EXERCISE DIRECTIONS: Copy every line of the data that contains the string "matching".
═══ THE DATA ═══
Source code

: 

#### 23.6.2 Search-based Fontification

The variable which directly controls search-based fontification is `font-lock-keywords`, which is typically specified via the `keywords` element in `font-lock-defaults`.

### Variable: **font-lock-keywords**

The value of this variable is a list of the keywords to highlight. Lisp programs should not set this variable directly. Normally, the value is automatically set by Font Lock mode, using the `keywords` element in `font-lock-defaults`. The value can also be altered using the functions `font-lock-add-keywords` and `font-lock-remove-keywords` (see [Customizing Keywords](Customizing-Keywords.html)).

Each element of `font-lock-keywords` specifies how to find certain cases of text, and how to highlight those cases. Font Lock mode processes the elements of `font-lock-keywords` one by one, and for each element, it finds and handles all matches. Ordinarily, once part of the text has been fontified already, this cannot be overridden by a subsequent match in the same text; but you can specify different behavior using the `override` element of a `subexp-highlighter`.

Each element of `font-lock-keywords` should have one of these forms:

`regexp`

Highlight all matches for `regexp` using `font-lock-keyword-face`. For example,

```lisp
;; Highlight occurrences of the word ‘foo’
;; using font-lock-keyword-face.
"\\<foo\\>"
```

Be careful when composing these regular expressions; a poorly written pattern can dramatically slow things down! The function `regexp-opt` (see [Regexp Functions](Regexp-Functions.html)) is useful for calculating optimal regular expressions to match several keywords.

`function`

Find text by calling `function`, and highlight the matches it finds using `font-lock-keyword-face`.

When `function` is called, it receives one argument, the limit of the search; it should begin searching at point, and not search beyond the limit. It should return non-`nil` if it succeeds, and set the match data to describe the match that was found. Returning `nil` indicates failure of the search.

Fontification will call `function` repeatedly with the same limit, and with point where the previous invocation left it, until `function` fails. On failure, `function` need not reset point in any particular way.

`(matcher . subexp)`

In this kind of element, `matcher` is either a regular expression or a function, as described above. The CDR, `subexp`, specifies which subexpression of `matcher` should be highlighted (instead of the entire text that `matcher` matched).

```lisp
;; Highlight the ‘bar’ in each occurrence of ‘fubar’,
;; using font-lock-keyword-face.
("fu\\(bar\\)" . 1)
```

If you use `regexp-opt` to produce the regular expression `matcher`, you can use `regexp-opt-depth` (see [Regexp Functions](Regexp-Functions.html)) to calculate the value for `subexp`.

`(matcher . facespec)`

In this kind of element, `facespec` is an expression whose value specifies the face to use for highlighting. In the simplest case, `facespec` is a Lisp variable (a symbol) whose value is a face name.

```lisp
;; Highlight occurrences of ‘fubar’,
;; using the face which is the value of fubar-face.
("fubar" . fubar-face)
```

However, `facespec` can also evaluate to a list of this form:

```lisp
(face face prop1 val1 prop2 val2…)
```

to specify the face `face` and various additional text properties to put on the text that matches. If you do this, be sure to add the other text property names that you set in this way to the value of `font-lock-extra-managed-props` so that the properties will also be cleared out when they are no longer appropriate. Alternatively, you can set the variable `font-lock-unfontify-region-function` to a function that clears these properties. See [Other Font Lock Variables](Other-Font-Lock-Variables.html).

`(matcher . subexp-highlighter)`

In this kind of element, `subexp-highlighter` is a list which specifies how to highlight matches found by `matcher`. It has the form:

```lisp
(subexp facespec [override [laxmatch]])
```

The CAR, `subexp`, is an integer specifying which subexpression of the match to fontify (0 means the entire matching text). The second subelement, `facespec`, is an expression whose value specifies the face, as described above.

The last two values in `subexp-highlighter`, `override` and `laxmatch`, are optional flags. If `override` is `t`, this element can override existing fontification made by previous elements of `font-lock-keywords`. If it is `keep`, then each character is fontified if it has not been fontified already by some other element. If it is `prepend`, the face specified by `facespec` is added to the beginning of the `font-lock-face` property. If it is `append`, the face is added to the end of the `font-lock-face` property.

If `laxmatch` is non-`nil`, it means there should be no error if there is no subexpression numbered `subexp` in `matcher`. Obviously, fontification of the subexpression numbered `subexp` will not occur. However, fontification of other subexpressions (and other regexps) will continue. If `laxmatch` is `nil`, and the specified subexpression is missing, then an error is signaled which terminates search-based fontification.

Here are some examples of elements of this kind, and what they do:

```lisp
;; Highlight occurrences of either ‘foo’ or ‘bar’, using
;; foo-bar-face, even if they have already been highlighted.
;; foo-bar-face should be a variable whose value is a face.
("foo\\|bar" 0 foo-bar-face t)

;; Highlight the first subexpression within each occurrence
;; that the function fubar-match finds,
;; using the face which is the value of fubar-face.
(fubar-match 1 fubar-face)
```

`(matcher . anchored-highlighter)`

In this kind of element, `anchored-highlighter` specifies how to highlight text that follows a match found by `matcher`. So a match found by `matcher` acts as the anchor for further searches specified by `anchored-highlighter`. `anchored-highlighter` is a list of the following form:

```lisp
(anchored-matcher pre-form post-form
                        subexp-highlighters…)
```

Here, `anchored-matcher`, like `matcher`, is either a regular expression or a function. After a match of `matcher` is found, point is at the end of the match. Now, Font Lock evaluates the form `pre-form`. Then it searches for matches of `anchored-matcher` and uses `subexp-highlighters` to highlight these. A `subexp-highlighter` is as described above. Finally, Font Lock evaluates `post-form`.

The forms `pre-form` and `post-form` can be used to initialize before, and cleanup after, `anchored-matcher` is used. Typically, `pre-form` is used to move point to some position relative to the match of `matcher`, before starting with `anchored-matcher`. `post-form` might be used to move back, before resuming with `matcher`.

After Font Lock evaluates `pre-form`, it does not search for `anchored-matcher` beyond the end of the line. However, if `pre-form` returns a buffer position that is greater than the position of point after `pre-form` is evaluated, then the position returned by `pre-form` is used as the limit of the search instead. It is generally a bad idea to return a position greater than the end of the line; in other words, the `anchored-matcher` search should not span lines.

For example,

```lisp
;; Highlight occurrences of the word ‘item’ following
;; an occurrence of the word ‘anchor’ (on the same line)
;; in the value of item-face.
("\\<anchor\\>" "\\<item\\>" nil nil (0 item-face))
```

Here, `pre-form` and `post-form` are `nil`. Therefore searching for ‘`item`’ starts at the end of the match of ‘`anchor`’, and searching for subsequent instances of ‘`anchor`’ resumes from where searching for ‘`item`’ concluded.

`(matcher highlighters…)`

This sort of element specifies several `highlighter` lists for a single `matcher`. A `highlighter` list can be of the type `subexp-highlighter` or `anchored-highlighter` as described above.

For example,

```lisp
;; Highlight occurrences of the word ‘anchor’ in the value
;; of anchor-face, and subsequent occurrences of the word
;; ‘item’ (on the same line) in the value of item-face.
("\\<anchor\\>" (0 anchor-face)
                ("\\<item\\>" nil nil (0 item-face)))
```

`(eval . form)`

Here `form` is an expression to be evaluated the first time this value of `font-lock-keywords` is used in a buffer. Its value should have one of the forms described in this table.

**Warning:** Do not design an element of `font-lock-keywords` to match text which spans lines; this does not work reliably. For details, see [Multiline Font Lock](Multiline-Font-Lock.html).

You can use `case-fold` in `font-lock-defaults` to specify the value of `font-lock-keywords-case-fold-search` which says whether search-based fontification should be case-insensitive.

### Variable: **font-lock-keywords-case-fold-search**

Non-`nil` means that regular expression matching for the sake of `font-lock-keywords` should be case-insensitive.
═══
SOLUTION TO THIS EXERCISE:
The CAR, `subexp`, is an integer specifying which subexpression of the match to fontify (0 means the entire matching text). The second subelement, `facespec`, is an expression whose value specifies the face, as described above.
Non-`nil` means that regular expression matching for the sake of `font-lock-keywords` should be case-insensitive.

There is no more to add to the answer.